When you guys disparage the quality of Sweet Briar and huff that it doesn’t deserve to continue because it doesn’t compare to Bryn Mawr, Smith, or Wellesley…blah, blah…you forget that the majority of the women attending Sweet Briar would not be admitted to those colleges. I think Smith accepted one of Sweet Briar’s students, Scripps another, Mills about 8, Hollins about 80, Randolph College even more. All told, only half of the students made arrangements for next year. The other half hoped and/or decided that they needed time to rethink options.

I have written this before but I must say it again…while many, certainly not all, of these students are average students, they are not average or substandard PEOPLE. They are unique human beings that deserve the best education they can get and they don’t have to settle for local community colleges (which average a 67% failure rate) or a huge second tier state university (average failure rates around 55-60%). They elect to go to a small and beautiful school where the faculty will nurture them and love them. Because of that, these women made history.

I have to say this discussion has been eye opening for me. I have a daughter at home who isn’t an average student. She is an excellent student that I have often had thoughts of Smith or Scripps for her. But listening to some of you express contempt for regular students, I think going to an elite college might be a huge mistake. I want my child to respect others because a person is a person no matter how small. Can people educated in schools that don’t admit students that are not in the upper 5% of their class be normal? Will they have contempt for regular people, for average people? Average people make up 85% of our population. Only valuing the top 5% would make for a very sparse life.

"When you guys disparage the quality of Sweet Briar and huff that it doesn’t deserve to continue because it doesn’t compare to Bryn Mawr, Smith, or Wellesley…blah, blah…you forget that the majority of the women attending Sweet Briar would not be admitted to those colleges. "

No, we are not “forgetting” that. We are aware. That’s precisely the point.

And no one has said that average students are “substandard people”. It is just that there are so many alternatives for such students (and no, not just CC or big state u) that it’s harder to justify or build a business case for this particular one.

It is somewhat infantalizing (or I dare I say elitist?) to state that a “regular” student who is not the in the top 5% needs the specific hand-holding of a place like Sweet Briar to thrive. I know and have worked with hundreds of folks like this during my career. A very small proportion of them had specific learning needs which were best met by a place like Sweet Briar. The others did just fine at a wide range of colleges- co-ed, urban, suburban, large, huge, tiny, religious, secular, etc.
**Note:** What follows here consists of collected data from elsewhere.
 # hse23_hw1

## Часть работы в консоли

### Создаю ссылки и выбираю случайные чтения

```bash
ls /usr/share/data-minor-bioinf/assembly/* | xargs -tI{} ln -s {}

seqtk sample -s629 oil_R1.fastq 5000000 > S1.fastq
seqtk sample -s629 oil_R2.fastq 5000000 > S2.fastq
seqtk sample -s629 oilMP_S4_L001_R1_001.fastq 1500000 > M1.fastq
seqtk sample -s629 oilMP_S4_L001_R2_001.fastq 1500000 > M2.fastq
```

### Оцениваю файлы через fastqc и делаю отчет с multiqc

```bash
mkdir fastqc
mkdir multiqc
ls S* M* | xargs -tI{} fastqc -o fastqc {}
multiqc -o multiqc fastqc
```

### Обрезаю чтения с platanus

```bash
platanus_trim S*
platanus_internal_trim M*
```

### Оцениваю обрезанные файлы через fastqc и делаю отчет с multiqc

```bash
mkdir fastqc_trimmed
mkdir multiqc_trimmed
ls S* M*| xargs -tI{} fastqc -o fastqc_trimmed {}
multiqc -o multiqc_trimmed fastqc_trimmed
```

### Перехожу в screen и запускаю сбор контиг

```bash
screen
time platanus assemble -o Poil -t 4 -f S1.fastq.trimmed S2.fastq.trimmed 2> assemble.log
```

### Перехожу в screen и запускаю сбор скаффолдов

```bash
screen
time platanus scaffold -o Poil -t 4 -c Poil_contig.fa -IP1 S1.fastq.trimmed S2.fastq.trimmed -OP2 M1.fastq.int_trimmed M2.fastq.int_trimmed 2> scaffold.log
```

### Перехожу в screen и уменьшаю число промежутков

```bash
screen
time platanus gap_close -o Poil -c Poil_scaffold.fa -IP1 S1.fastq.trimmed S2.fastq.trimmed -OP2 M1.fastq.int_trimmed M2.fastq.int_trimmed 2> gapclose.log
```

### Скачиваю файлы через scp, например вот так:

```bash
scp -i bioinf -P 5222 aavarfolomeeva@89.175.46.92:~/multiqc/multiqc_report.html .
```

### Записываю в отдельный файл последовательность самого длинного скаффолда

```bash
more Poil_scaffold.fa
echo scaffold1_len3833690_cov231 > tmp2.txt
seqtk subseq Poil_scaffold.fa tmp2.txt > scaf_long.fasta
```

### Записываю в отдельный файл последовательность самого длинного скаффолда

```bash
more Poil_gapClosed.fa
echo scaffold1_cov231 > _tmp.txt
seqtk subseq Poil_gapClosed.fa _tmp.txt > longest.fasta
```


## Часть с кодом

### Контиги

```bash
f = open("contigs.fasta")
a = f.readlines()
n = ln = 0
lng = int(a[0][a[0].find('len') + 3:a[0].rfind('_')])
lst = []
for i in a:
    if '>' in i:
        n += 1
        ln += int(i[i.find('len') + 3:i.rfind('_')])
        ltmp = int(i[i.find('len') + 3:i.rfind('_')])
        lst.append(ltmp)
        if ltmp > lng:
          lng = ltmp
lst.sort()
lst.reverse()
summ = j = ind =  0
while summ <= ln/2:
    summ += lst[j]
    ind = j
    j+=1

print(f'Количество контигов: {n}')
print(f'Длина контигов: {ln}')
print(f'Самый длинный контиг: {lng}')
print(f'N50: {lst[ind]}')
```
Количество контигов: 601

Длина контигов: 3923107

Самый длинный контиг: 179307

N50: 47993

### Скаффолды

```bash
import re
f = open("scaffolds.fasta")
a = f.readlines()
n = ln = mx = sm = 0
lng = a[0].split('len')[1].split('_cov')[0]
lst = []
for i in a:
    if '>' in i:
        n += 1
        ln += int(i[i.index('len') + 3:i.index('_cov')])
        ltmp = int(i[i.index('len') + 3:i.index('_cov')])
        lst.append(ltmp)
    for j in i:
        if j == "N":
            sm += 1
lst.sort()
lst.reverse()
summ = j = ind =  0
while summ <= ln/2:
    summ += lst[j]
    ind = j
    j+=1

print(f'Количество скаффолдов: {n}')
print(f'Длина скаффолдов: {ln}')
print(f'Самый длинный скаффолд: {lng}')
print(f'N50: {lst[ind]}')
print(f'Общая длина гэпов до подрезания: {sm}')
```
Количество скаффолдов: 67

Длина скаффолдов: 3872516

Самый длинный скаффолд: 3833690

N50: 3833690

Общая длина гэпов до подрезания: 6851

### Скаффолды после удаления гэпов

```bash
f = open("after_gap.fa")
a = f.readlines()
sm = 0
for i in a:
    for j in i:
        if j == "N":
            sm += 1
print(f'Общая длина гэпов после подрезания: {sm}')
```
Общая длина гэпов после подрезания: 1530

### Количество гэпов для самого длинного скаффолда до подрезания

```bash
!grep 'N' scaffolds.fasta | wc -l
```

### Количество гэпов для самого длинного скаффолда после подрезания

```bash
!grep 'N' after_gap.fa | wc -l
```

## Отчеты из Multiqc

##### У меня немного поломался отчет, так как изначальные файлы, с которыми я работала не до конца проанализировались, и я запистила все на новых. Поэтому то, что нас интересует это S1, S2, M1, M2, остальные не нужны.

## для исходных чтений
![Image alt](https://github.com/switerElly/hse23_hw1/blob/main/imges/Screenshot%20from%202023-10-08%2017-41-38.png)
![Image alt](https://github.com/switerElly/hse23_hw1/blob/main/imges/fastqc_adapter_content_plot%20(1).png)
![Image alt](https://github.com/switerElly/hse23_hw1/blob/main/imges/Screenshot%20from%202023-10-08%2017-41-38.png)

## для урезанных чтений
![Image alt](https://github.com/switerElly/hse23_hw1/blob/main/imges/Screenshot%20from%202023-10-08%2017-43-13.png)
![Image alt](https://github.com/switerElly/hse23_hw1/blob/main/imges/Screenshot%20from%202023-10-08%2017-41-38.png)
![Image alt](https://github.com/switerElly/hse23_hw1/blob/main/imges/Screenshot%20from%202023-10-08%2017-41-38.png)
I think it’s offensive to claim that anyone who observes that the “niche” that SB occupies has a declining market appeal is an elitist. I think it’s elitist to claim the opposite. What’s wrong with CUNY or U Mass Dartmouth or Towson or Providence College or Wittenberg or anyone of a few hundred other colleges which enroll “regular” students but occupy a different niche in higher education???

Citing the 55% failure rate of community college is illogical. You are comparing apples to donuts. My local CC enrolls 40 year old’s with children who have a GED (never graduated from HS) who work 50 hours a week AND are taking one class at a time to get a certificate to become an LPN or to work as a radiology tech. They won’t show up as having “graduated” (i.e. a success story per your statistics) because they aren’t in community college to get an Associates degree and THEN get a bachelor’s. They are taking the classes they need, one at a time, to meet their own educational goals.

Who is the elitist here? You seem to exhibit a lot of contempt for students in community college…

Blossom is to the point. It doesn’t sway me one iota to insist SB needs to focus on “average” students. In fact, I see that as a chunk of the problem, considering the thousands of schools which do that. Not elitist, just considering the potential this school has. Any college (and this is a huge factor in most CC admissions discussions,) is about the strength of the college, the school as an institution that needs to thrive and keep moving- not simply what the individual applicant “wants.”

SB needs to re-form itself as a distinct destination.

Yes, they are competing not only with every other college or university that accepts students with those academic credentials, they are also competing for those students that want a single sex campus. I’m not entirely sure I understand what has CharmingFrock so bothered, if anything it’s the opposite of contempt for the B student, Sweet Briar needs those students…if anything the issue is going to be to find students that can afford to pay who want to attend who are college ready I would think. If they manage to stay open then they can start concerning themselves with the caliber of student that will raise the selectivity above what it is or will be in a couple years.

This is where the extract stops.